U.K. bank chiefs Wednesday said ringfencing retail banks from investment banking activities could make banks riskier and hurt the economy,

U.K. bank chiefs Wednesday said ringfencing retail banks from investment banking activities could make banks riskier and hurt the economy, and even add to perceptions that the government would step in to help failing institutions.

In testimonies to U.K. lawmakers who are studying early proposals on banking reform from the government-appointed Independent Commission on Banking, Royal Bank of Scotland Group PLC (RBS) Chief Executive Stephen Hester said separating retail banking "increases some of the systemic risks and decreases the ability of banks to withstand the risks," and that stripping out these activities "would doubly support" existing perceptions among retail and small business customers that the government would bail out banks in times of crisis.

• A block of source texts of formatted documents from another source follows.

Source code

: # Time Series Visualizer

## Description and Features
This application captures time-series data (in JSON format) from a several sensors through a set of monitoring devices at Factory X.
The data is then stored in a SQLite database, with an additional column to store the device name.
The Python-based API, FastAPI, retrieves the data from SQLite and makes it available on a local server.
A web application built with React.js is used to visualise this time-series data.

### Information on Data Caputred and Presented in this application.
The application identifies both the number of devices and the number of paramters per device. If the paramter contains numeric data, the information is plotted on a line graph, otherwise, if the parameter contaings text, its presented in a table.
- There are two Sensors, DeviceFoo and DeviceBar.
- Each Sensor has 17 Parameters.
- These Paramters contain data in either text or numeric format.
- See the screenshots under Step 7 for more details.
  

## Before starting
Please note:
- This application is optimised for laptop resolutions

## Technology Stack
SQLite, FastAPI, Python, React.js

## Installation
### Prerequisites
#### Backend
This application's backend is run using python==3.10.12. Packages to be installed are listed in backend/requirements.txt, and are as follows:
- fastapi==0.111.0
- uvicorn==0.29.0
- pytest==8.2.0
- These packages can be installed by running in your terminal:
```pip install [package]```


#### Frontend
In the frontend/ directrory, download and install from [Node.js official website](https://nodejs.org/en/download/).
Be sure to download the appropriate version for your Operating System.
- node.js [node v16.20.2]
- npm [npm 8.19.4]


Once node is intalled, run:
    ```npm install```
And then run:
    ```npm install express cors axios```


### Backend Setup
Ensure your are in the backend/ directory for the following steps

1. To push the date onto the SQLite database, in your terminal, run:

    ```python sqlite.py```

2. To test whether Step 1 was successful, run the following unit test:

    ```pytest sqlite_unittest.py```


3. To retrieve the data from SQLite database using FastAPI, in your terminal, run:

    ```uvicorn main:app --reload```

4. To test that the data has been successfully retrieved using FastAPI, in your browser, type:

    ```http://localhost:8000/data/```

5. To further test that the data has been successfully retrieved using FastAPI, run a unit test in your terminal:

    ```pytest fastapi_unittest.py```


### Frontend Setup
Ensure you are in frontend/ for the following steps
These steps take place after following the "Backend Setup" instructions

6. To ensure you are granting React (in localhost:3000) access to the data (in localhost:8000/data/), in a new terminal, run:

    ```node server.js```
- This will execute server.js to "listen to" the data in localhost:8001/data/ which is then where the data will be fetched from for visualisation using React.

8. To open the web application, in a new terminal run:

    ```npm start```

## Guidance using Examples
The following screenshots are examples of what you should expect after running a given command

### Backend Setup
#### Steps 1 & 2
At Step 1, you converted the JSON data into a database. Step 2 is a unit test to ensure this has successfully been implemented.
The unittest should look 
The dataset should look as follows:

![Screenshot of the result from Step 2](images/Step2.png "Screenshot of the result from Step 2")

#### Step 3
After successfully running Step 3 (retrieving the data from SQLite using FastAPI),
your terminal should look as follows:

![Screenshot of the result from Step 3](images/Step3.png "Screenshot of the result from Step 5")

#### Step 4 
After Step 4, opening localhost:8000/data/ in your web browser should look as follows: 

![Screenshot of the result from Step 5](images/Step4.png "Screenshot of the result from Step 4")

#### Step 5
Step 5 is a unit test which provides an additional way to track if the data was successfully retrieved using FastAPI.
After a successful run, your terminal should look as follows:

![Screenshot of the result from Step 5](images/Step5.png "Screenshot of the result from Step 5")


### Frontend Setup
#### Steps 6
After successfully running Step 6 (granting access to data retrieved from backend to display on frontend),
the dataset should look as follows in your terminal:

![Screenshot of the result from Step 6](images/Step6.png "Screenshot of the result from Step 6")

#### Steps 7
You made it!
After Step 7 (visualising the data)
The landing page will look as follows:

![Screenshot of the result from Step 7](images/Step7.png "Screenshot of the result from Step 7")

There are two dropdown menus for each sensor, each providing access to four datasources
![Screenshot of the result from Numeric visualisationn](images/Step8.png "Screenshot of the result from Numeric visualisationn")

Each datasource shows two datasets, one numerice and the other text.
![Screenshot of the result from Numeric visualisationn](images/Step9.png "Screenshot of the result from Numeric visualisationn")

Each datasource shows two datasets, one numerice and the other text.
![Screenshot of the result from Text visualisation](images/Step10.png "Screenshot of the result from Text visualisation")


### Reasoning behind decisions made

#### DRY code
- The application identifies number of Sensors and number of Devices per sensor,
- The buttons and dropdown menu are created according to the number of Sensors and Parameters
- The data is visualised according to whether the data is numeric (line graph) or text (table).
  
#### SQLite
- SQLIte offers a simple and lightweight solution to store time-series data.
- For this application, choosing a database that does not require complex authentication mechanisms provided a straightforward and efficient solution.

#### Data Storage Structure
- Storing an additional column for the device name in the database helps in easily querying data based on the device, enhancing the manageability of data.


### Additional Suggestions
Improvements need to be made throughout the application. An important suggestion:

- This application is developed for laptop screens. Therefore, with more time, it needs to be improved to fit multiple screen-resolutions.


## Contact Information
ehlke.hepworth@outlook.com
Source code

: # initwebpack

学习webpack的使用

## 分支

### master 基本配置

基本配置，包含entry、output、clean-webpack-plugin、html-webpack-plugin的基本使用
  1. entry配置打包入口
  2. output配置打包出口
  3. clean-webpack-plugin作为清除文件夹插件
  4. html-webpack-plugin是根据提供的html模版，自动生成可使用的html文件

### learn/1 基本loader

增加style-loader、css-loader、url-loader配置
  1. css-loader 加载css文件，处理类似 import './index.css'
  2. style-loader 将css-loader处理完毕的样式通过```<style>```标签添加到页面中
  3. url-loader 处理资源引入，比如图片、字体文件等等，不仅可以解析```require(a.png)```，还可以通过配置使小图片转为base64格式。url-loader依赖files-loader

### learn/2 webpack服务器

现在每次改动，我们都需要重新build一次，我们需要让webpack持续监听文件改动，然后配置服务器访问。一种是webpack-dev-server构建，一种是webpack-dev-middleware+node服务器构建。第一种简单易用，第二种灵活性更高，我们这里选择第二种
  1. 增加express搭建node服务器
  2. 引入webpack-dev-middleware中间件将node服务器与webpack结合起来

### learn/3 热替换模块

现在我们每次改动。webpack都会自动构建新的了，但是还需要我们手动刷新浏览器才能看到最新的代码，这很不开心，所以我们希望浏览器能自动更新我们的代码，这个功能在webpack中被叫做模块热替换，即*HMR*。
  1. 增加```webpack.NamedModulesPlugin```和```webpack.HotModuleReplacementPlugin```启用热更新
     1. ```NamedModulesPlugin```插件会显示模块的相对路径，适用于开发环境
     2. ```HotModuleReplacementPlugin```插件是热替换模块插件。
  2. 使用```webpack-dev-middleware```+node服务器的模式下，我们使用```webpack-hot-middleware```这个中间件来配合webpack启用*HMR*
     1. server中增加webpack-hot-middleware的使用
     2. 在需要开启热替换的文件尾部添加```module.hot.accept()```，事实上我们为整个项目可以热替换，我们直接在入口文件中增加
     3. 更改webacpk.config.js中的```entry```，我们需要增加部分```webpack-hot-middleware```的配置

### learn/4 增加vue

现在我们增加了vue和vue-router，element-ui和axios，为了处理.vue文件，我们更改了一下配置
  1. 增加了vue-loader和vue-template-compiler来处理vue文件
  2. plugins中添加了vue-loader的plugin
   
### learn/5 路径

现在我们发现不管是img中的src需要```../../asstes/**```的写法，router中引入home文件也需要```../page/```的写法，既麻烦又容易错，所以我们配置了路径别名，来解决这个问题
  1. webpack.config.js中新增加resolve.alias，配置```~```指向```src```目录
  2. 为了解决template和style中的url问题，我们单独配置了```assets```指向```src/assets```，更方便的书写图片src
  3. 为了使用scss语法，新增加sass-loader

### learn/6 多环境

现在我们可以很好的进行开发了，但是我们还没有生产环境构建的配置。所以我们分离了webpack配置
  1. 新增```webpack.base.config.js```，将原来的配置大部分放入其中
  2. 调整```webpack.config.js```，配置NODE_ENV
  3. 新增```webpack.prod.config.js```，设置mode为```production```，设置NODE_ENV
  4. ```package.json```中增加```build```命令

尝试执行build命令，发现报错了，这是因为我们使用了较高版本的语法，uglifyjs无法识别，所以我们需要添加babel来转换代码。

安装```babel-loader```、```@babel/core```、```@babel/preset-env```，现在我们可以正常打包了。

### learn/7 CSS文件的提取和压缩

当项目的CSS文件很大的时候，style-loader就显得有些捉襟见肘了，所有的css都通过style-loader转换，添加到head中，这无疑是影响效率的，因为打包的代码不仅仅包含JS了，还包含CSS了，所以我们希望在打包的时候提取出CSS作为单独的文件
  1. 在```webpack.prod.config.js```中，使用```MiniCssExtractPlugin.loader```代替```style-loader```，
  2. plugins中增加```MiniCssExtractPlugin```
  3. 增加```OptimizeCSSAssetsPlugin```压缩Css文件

HSBC Holdings PLC (HBC) Chairman Douglas Flint said ringfencing might be necessary from a policy point of view, but that its effect on the real flow of credit to the economy should be the main driver in determining any implementation.

After a debilitating financial crisis that nearly brought down RBS and Lloyds Banking Group PLC (LYG), requiring hefty government bail-outs, the U.K. is looking for ways to make its banking system safer and more competitive. Last year, it created the ICB to come up with measures to achieve those aims. It outlined initial options in April, including higher capital requirements for U.K. retail banks and the ringfencing of many retail activities from riskier investment-banking operations.

Banks have accepted that some form of ringfencing is likely, but are lobbying to have a say on how lines are drawn. HSBC's Flint Wednesday said the bank submitted proposals to the Treasury committee and the ICB on how it thinks a ringfence should work.

The ICB will recommend a final package of measures in September, which the government will then decide whether to adopt or reject, in part or in whole.

Lloyds Banking Group CEO Antonio Horta-Osorio and Barclays PLC (BCS) CEO Bob Diamond are due to testify to the Treasury committee at 1500 GMT.